Erst recht im Förderschulbereich (bisher „Sonderschulbereich“) kann man von einer heterogenen Schülerschaft sprechen, die von schwerster geistiger Behinderung und damit Mehrfachbehinderung, von der Sinnesbehinderung bis hin zum überdurchschnittlich intelligenten, aber extrem verhaltensgestörten Kind reicht. Darunter finden sich Schüler mit Wahrnehmungsstörungen unterschiedlicher Art, mit Teilleistungsstörungen, gravierenden Lese- und Schreibproblemen, Dyskalkulie, Erziehungsschwierigkeiten, mit psychischer und physischer Frühdeprivation, mit autistischen Zügen, seelischer Behinderung und Hyperaktivität – allgemein gesehen: Schüler mit kognitiven und emotionalen Strukturierungs- Und Verarbeitungsstörungen sowie Schüler, die unter primär behindernden Bedingungen außerschulischer Art aufgewachsen sind, bei denen eine Kind-Umfeld-Diagnose dringend geboten ist. Dabei muss man erkennen und feststellen, dass es diese Störungen oder Behinderungen in linearer oder einheitlich-homogener, klar abgrenzbarer Form überhaupt nicht gibt. Wir haben es sowohl mit den Phänomenen Heterogenität, Individualität, Mehrfachstörung und -behinderung von Schülern als auch mit behindernd wirkenden Umfeldbedingungen zu tun.

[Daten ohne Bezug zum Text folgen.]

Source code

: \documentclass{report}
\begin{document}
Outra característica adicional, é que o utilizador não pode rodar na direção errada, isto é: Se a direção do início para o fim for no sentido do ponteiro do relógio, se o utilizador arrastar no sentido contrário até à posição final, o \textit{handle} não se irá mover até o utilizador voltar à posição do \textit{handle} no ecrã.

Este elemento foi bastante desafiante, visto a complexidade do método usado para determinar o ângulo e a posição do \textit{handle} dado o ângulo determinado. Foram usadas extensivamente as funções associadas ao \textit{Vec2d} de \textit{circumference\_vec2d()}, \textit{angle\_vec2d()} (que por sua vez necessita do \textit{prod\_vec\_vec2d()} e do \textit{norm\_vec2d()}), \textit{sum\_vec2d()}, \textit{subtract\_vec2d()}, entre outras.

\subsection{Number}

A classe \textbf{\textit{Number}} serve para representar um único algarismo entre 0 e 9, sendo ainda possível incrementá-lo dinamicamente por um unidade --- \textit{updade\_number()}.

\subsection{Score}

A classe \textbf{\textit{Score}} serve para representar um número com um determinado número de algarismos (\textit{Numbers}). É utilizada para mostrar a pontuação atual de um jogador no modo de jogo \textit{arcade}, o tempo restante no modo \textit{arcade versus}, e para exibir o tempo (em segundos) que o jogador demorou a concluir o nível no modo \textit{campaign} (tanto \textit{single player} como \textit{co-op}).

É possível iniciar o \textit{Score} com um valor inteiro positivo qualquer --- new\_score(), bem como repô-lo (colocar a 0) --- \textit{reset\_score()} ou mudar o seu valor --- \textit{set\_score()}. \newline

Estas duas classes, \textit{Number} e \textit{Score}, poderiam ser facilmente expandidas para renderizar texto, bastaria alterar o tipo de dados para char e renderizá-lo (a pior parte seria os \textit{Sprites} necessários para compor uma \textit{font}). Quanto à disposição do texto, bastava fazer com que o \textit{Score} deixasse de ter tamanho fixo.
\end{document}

Daraus erwächst – unter bildungspolitischem Aspekt betrachtet – die Aufgabe, Kindern und Jugendlichen ein von ihrem spezifischen Förderbedarf bestimmtes, also beobachtungs- / diagnosegeleitetes und differenziertes Förder- sowie Lerntherapieangebot sowohl im Regel- als auch im Förderschulwesen ggf. unter Einbezug von Lerntherapie bereitzustellen. Zieldifferentes Lernen wird orientiert an der jeweiligen Entwicklungsstufe des Schülers angestrebt.

Historisch betrachtet haben diagnostische Fragestellungen im sonder- oder heilpädagogischen Arbeitsfeld eine bewegte, meist vom Zeitgeist geprägte, insofern auch kritikbedürftige Geschichte, die hier allerdings nur in akzentuierter Form aufgezeigt werden kann.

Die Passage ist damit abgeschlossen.